Respiré hondo, conteniendo el torrente de emociones. La miré directamente a los ojos, con una frialdad que la sorprendió.

"No, Valentina."

La palabra salió de mi boca, simple y definitiva.

Valentina parpadeó, confundida. La sonrisa temblorosa de su cara se desvaneció.

"¿Qué? Pero... Sofía, por favor. No tengo a dónde ir. ¿Quieres que duerma en la calle?"

Su voz ahora tenía un matiz de incredulidad y reproche. Estaba acostumbrada a que yo cediera a todos sus caprichos.

"Lo siento, pero no puedo," repetí, mi voz firme. "Mi casa no está disponible."

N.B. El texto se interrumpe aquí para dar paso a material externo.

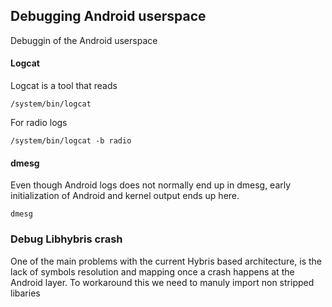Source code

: ## Debugging Android userspace

Debuggin of the Android userspace

#### Logcat

Logcat is a tool that reads

```
/system/bin/logcat
```

For radio logs
```
/system/bin/logcat -b radio
```

#### dmesg

Even though Android logs does not normally end up in dmesg, early initialization of Android and kernel output ends up here.

```
dmesg
```

### Debug Libhybris crash

One of the main problems with the current Hybris based architecture, is the lack of symbols resolution and mapping once a crash happens at the Android layer. To workaround this we need to manuly import non stripped libaries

Por un momento, el odio puro brilló en sus ojos, una chispa fugaz que confirmó todas mis sospechas. Pero lo ocultó rápidamente, volviendo a su papel de víctima.

"No puedo creerlo," dijo, negando con la cabeza. "Pensé que eras mi amiga. Después de todo lo que hemos pasado juntas..."

"Exactamente," la interrumpí. "Después de todo, creo que es mejor así."

Me di la vuelta y empecé a caminar, dejándola sola en el pasillo de la escuela. Cada paso que daba se sentía como una victoria. Había cambiado el primer movimiento del juego. Había roto el ciclo.

Mientras me alejaba, recordé todas las veces que había sacrificado mi propio tiempo y energía por ella. Las noches que pasé consolándola por sus falsos problemas, el dinero que le presté y que nunca me devolvió, la forma en que la defendí frente a otros que veían su verdadera naturaleza. Mi bondad no había sido una virtud, había sido una debilidad. Una debilidad que le costó la vida a toda mi familia.

Por un instante, sentí una oleada de alivio. Me sentí ligera, como si me hubiera quitado un peso enorme de encima. Quizás era así de simple. Quizás con solo decir "no", había salvado a todos.

Pero una voz en mi interior me advirtió que no subestimara a Valentina. Una serpiente acorralada no se rinde, solo busca otra forma de morder. La batalla apenas comenzaba.